Required. Path to a directory containing SQL files to migrate. The command scans recursively for .sql files.

Output directory for the generated dbt models. Defaults to the current directory. Creates a migrated_project/ subdirectory with models/ inside.

Preview the migration plan without writing files. Shows the dependency graph, layer assignments, and file count.

The parser handles these patterns:

  • CREATE TABLE schema.table AS SELECT ...
  • CREATE OR REPLACE VIEW schema.table AS ...
  • CREATE TABLE IF NOT EXISTS table (...)
  • CREATE TEMP TABLE ...
  • FROM schema.table and JOIN schema.table references
  • CTEs (WITH name AS (...)) — CTE names are excluded from external references
  • Column definitions in CREATE TABLE name (col1 type1, col2 type2)

The parser is regex-based and does not require sqlparse or any SQL parsing library.

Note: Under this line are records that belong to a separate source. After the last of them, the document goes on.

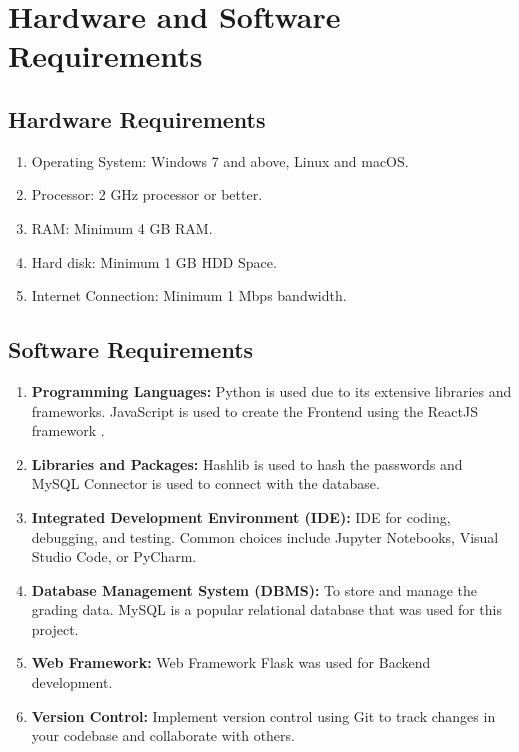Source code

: \section{Hardware and Software Requirements}
\subsection{Hardware Requirements}
\begin{enumerate}
    \item Operating System: Windows 7 and above, Linux and macOS.
    \item Processor: 2 GHz processor or better.
    \item RAM: Minimum 4 GB RAM.
    \item Hard disk: Minimum 1 GB HDD Space.
    \item Internet Connection: Minimum 1 Mbps bandwidth.
\end{enumerate}    
\subsection{Software Requirements}
\begin{enumerate}
    \item \textbf{Programming Languages:} Python is used due to its extensive libraries and frameworks. JavaScript is used to create the Frontend using the ReactJS framework \cite{reactdocs}.

    \item \textbf{Libraries and Packages:} Hashlib is used to hash the passwords and MySQL Connector is used to connect with the database.
    
    \item \textbf{Integrated Development Environment (IDE):} IDE for coding, debugging, and testing. Common choices include Jupyter Notebooks, Visual Studio Code, or PyCharm.

    \item \textbf{Database Management System (DBMS):} To store and manage the grading data. MySQL is a popular relational database that was used for this project.
    
    \item \textbf{Web Framework:} Web Framework Flask \cite{flaskdocs} was used for Backend development.
    
    \item \textbf{Version Control:} Implement version control using Git to track changes in your codebase and collaborate with others.
\end{enumerate}
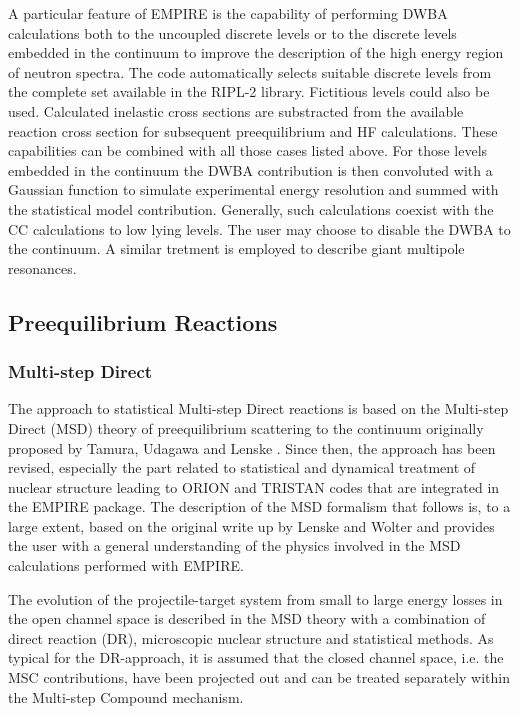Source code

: A particular feature of EMPIRE is the capability of performing DWBA calculations
both to the uncoupled discrete levels or to the discrete levels embedded
in the continuum to improve the description of the high energy region of
neutron spectra. The code automatically selects suitable discrete levels
from the complete set available in the RIPL-2 library. Fictitious levels could also
be used. Calculated inelastic cross sections are substracted from the available
reaction cross section for subsequent preequilibrium and HF calculations.
These capabilities can be combined with all those cases listed above.
For those levels embedded in the continuum the DWBA contribution
is then convoluted with a Gaussian function to simulate experimental energy
resolution and summed with the statistical model contribution. Generally,
such calculations coexist with the CC calculations to low lying levels. The
user may choose to disable the DWBA to the continuum. A similar tretment is employed
to describe giant multipole resonances.

\subsection{Preequilibrium Reactions}


\subsubsection{Multi-step Direct\label{sec: MSD}}

The approach to statistical Multi-step Direct%
 reactions is based on the Multi-step Direct (MSD) theory of
preequilibrium scattering to the continuum originally proposed by Tamura,
Udagawa and Lenske \cite{TUL}. Since then, the approach has been revised,
especially the part related to statistical and dynamical treatment of
nuclear structure leading to ORION and TRISTAN codes that are integrated in
the EMPIRE package. The description of the MSD formalism that follows is, to
a large extent, based on the original write up by Lenske and Wolter and
provides the user with a general understanding of the physics involved in
the MSD calculations performed with EMPIRE.

The evolution of the projectile-target system from small to large energy
losses in the open channel space is described in the MSD theory with a
combination of direct reaction (DR), microscopic nuclear structure and
statistical methods. As typical for the DR-approach, it is assumed that the
closed channel space, i.e. the MSC%
 contributions, have been projected out and can be treated
separately within the Multi-step Compound%
 mechanism.

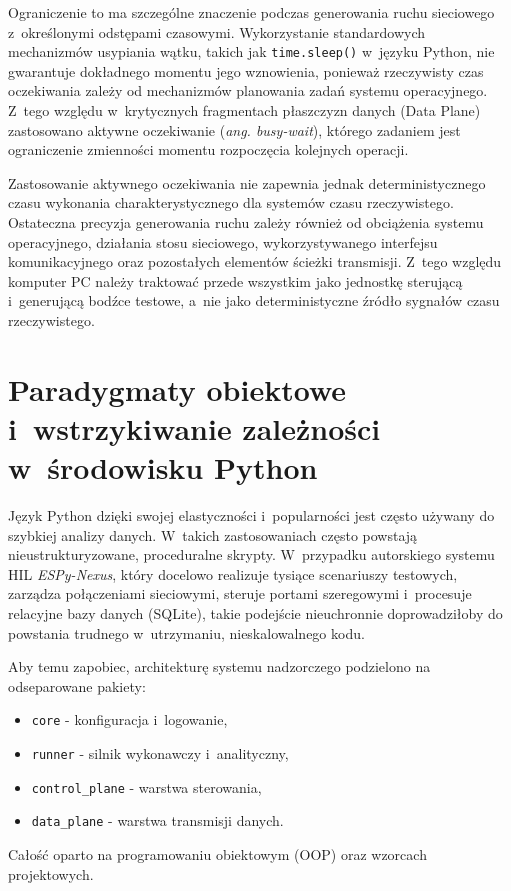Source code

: Ograniczenie to ma szczególne znaczenie podczas generowania ruchu sieciowego z~określonymi odstępami czasowymi.
Wykorzystanie standardowych mechanizmów usypiania wątku, takich jak \texttt{time.sleep()} w~języku Python, nie gwarantuje dokładnego momentu jego wznowienia, ponieważ rzeczywisty czas oczekiwania zależy od mechanizmów planowania zadań systemu operacyjnego.
Z~tego względu w~krytycznych fragmentach płaszczyzn danych (Data Plane) zastosowano aktywne oczekiwanie (\textit{ang. busy-wait}), którego zadaniem jest ograniczenie zmienności momentu rozpoczęcia kolejnych operacji.

Zastosowanie aktywnego oczekiwania nie zapewnia jednak deterministycznego czasu wykonania charakterystycznego dla systemów czasu rzeczywistego.
Ostateczna precyzja generowania ruchu zależy również od obciążenia systemu operacyjnego, działania stosu sieciowego, wykorzystywanego interfejsu komunikacyjnego oraz pozostałych elementów ścieżki transmisji.
Z~tego względu komputer PC należy traktować przede wszystkim jako jednostkę sterującą i~generującą bodźce testowe, a~nie jako deterministyczne źródło sygnałów czasu rzeczywistego.

\section{Paradygmaty obiektowe i~wstrzykiwanie zależności w~środowisku Python}
\label{sec:python_architektura_oop}

Język Python dzięki swojej elastyczności i~popularności jest często używany do szybkiej analizy danych.
W~takich zastosowaniach często powstają nieustrukturyzowane, proceduralne skrypty.
W~przypadku autorskiego systemu HIL \textit{ESPy-Nexus}, który docelowo realizuje tysiące scenariuszy testowych, zarządza połączeniami sieciowymi, steruje portami szeregowymi i~procesuje relacyjne bazy danych (SQLite), takie podejście nieuchronnie doprowadziłoby do powstania trudnego w~utrzymaniu, nieskalowalnego kodu.

Aby temu zapobiec, architekturę systemu nadzorczego podzielono na odseparowane pakiety:
\begin{itemize}
    \item \texttt{core} - konfiguracja i~logowanie,
    \item \texttt{runner} - silnik wykonawczy i~analityczny,
    \item \texttt{control\_plane} - warstwa sterowania,
    \item \texttt{data\_plane} - warstwa transmisji danych.
\end{itemize}
Całość oparto na programowaniu obiektowym (OOP) oraz wzorcach projektowych.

Each model is assigned to a layer using this heuristic:

ConditionAssigned layer
Only references sources (tables never created in any file)staging
No downstream dependents (no other model references it)marts
Everything elseintermediate
migrated_project/
├── models/
│ ├── staging/
│ │ └── <source>/
│ │ ├── _<source>__sources.yml # source YAML
│ │ └── stg_<source>__<table>.sql # staging model
│ ├── intermediate/
│ │ ├── int_<name>.sql # intermediate model
│ │ └── _int_<name>__models.yml
│ └── marts/
│ ├── <name>.sql # mart model
│ └── _<name>__models.yml
└── migration_report.md # summary

The generated migration_report.md includes:

  • File count and model summary
  • Table of models with layer assignments and original file paths
  • Source tables grouped by schema
  • Dependency order (topological sort)

Given two SQL files:

-- raw_orders.sql
CREATE TABLE analytics.raw_orders AS
SELECT * FROM warehouse.orders;
-- order_summary.sql
CREATE VIEW analytics.order_summary AS
SELECT customer_id, SUM(amount) as total
FROM analytics.raw_orders
GROUP BY customer_id;

Running dbt-forge migrate ./sql/ produces:

  • stg_warehouse__orders.sql with {{ source('warehouse', 'orders') }}
  • int_raw_orders.sql with {{ ref('stg_warehouse__orders') }}
  • order_summary.sql (marts) with {{ ref('int_raw_orders') }}
  • Source YAML for warehouse.orders
  • The parser uses regex, not a full SQL parser. Complex or non-standard SQL may need manual review after migration.
  • Temporary tables (CREATE TEMP TABLE) are parsed but treated like regular tables in the dependency graph.
  • Circular dependencies are handled by breaking one edge in the cycle.
  • The command does not connect to any database — it works entirely from SQL file content.
  • No new dependencies are required.